→ **Records shown**:

BEGIN

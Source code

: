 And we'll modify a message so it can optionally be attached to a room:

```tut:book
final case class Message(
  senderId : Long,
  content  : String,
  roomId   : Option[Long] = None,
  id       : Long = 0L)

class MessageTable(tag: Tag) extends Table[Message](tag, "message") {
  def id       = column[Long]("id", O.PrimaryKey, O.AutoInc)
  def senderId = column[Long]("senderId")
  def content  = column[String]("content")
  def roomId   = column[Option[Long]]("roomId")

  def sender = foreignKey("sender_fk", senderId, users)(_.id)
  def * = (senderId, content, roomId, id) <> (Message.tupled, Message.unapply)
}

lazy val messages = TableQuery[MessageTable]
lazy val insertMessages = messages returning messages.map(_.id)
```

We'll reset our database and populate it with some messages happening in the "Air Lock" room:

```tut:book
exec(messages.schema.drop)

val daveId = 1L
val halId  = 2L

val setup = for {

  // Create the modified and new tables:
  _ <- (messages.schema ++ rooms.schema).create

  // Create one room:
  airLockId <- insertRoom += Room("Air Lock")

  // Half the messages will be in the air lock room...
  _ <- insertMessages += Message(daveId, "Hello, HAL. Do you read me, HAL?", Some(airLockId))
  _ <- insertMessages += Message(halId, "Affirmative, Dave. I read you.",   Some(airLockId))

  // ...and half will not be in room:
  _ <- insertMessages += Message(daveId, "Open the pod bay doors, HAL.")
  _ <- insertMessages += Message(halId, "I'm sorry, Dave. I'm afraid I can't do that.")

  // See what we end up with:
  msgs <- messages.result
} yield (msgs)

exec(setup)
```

END

→ **Assignment**: The material above must be returned word for word, complete.

→ **Answer to the exercise**:
Source code

: And we'll modify a message so it can optionally be attached to a room:

```tut:book
final case class Message(
  senderId : Long,
  content  : String,
  roomId   : Option[Long] = None,
  id       : Long = 0L)

class MessageTable(tag: Tag) extends Table[Message](tag, "message") {
  def id       = column[Long]("id", O.PrimaryKey, O.AutoInc)
  def senderId = column[Long]("senderId")
  def content  = column[String]("content")
  def roomId   = column[Option[Long]]("roomId")

  def sender = foreignKey("sender_fk", senderId, users)(_.id)
  def * = (senderId, content, roomId, id) <> (Message.tupled, Message.unapply)
}

lazy val messages = TableQuery[MessageTable]
lazy val insertMessages = messages returning messages.map(_.id)
```

We'll reset our database and populate it with some messages happening in the "Air Lock" room:

```tut:book
exec(messages.schema.drop)

val daveId = 1L
val halId  = 2L

val setup = for {

  // Create the modified and new tables:
  _ <- (messages.schema ++ rooms.schema).create

  // Create one room:
  airLockId <- insertRoom += Room("Air Lock")

  // Half the messages will be in the air lock room...
  _ <- insertMessages += Message(daveId, "Hello, HAL. Do you read me, HAL?", Some(airLockId))
  _ <- insertMessages += Message(halId, "Affirmative, Dave. I read you.",   Some(airLockId))

  // ...and half will not be in room:
  _ <- insertMessages += Message(daveId, "Open the pod bay doors, HAL.")
  _ <- insertMessages += Message(halId, "I'm sorry, Dave. I'm afraid I can't do that.")

  // See what we end up with:
  msgs <- messages.result
} yield (msgs)

exec(setup)
```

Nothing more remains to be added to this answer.